> Task brief:
The word "flux" marks the lines to keep; find each one in the data and copy it.

### Study material ###

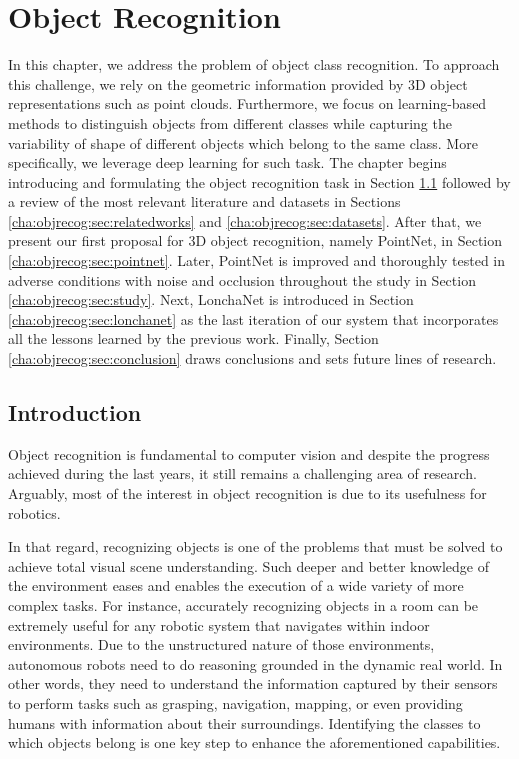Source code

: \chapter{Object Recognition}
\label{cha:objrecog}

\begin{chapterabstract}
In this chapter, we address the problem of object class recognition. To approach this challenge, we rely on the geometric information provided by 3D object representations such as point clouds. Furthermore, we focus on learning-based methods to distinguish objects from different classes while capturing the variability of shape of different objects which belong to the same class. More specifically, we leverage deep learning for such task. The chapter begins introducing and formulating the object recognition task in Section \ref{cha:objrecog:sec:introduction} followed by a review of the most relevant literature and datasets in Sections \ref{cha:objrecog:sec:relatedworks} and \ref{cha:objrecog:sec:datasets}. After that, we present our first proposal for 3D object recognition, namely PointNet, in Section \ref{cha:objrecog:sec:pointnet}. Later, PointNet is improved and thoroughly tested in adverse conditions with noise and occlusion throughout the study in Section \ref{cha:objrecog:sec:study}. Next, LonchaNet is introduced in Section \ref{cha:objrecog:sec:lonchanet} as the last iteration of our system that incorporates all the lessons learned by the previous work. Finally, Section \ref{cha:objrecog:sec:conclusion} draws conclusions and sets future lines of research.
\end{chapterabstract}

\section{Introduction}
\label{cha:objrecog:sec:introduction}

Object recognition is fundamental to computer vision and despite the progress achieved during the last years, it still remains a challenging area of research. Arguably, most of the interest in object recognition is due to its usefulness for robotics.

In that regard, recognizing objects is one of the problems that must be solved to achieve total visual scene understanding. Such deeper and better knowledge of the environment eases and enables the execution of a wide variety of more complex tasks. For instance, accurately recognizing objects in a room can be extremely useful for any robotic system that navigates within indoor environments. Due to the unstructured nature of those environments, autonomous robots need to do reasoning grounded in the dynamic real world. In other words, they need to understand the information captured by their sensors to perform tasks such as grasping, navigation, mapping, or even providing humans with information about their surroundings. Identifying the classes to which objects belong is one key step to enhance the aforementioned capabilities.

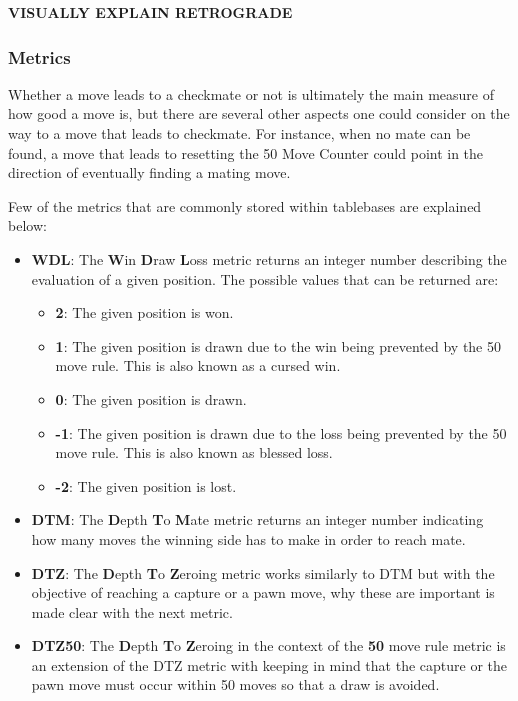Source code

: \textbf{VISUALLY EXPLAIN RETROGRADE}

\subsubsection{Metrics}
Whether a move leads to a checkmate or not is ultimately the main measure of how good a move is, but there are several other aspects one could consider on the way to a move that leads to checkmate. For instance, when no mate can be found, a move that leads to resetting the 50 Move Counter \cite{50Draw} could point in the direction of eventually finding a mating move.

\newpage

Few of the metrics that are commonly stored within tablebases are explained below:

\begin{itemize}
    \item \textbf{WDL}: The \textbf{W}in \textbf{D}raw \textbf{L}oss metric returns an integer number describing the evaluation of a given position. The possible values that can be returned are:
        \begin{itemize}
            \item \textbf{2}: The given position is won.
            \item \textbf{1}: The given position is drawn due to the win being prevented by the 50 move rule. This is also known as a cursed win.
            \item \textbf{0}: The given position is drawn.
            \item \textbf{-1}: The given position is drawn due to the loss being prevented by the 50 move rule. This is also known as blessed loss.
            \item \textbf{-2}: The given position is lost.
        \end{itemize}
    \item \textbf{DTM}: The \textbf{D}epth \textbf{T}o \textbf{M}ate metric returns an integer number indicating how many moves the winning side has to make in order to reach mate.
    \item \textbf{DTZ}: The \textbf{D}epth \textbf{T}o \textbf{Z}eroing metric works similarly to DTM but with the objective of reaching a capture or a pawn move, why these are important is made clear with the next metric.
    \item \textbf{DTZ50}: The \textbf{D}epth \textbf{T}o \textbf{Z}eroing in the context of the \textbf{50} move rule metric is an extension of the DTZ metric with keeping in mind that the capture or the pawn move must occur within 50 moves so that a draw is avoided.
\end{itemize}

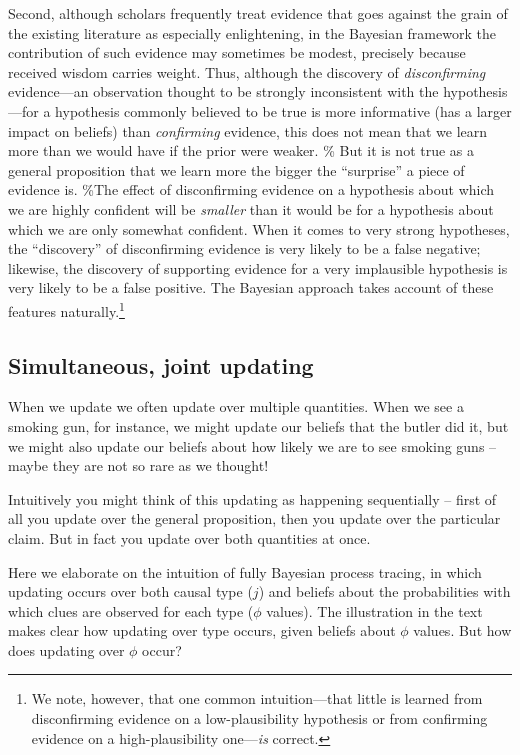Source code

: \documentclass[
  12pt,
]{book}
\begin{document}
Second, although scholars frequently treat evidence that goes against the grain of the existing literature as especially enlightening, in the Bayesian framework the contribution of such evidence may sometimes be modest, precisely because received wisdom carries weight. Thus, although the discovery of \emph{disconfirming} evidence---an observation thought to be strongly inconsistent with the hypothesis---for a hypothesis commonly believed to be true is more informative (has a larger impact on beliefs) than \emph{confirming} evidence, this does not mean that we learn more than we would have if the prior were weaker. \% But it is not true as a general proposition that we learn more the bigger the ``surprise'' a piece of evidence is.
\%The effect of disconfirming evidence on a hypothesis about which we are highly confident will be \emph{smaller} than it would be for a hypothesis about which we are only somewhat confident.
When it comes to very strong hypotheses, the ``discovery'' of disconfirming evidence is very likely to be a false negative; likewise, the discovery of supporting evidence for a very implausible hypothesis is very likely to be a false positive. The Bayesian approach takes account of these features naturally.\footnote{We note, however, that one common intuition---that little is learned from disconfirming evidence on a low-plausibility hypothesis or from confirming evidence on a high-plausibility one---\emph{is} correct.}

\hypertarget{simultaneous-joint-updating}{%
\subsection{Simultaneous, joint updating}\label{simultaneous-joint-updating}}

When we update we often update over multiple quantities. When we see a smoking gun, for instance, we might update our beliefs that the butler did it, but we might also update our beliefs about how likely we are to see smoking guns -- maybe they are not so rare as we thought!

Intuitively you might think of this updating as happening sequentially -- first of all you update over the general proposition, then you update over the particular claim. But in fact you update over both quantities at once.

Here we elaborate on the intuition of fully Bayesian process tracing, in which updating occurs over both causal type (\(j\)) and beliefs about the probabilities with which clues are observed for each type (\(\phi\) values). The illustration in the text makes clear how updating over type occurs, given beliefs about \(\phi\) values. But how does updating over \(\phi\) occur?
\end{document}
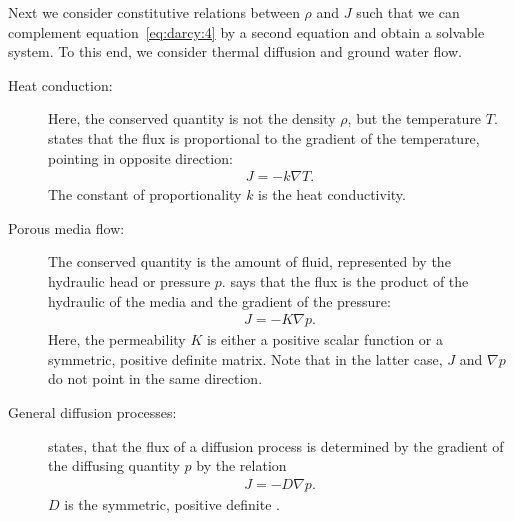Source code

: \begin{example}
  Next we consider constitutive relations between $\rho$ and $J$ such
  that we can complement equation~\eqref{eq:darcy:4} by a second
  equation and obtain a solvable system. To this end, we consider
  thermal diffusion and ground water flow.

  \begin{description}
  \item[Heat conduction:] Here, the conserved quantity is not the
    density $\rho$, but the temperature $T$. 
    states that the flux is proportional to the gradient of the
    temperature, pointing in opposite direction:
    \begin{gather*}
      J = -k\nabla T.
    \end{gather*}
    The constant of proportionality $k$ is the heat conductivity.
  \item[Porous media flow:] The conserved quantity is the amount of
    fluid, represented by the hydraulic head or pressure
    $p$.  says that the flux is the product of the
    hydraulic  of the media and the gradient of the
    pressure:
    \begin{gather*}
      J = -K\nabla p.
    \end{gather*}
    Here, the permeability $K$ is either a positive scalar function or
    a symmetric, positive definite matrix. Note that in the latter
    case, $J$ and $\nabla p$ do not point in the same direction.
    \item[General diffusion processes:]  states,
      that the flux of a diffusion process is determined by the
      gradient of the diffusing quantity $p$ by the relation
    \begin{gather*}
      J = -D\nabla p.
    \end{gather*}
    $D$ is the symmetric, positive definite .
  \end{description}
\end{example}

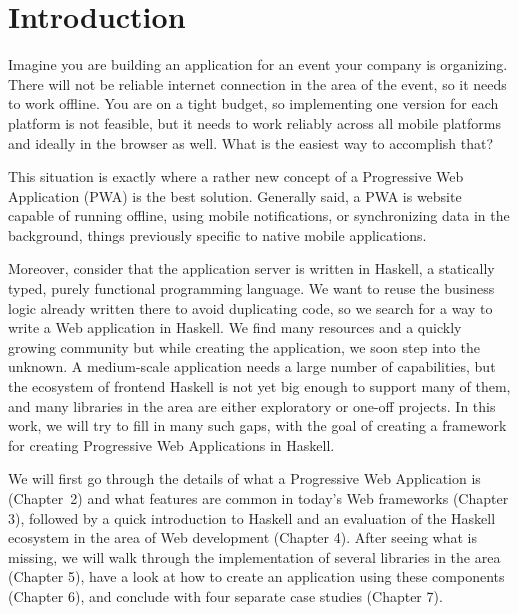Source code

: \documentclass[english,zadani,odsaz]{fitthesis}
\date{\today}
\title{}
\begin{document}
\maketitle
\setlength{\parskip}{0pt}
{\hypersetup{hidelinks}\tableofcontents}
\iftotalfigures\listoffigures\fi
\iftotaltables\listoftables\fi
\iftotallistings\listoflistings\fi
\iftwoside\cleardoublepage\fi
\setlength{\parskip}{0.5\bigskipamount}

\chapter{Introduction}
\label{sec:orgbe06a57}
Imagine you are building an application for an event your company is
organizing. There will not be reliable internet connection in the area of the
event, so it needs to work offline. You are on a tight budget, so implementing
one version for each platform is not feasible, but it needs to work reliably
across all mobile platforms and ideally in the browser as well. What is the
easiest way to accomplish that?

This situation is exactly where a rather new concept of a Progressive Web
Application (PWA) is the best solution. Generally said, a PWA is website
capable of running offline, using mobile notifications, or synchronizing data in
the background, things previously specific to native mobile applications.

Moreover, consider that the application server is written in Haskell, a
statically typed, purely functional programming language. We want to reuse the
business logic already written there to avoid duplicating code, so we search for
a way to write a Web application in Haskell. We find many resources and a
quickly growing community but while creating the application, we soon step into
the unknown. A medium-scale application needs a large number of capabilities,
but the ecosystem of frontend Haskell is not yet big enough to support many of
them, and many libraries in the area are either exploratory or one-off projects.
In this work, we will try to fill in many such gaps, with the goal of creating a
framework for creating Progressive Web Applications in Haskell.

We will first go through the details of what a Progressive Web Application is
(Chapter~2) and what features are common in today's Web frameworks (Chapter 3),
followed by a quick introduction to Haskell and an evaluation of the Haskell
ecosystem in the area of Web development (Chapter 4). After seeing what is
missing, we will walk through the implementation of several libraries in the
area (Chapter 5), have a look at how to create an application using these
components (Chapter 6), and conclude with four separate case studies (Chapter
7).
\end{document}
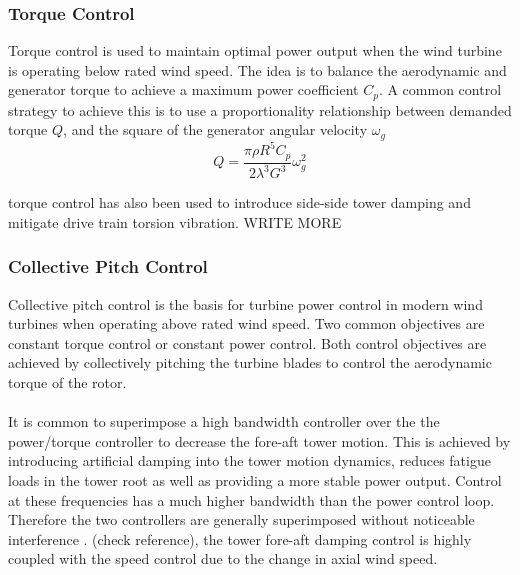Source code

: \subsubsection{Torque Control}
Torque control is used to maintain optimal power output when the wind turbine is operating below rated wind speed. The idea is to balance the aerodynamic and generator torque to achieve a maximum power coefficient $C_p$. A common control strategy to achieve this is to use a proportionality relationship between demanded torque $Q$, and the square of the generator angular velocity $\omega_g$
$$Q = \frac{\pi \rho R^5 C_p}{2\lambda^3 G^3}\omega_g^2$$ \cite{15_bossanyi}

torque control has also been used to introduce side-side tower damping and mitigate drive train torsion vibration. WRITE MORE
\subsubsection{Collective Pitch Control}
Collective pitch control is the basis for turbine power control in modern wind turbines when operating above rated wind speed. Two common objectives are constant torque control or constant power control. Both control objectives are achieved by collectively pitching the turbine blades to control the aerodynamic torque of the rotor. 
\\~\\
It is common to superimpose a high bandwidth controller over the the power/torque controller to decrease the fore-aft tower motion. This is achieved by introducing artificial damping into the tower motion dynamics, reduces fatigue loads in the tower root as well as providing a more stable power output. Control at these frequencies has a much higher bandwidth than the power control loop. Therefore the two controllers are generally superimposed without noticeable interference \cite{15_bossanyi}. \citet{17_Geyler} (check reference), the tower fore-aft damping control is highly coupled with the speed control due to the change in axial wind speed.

###

> Result below:
    states that the flux is proportional to the gradient of the
    $p$.  says that the flux is the product of the
      that the flux of a diffusion process is determined by the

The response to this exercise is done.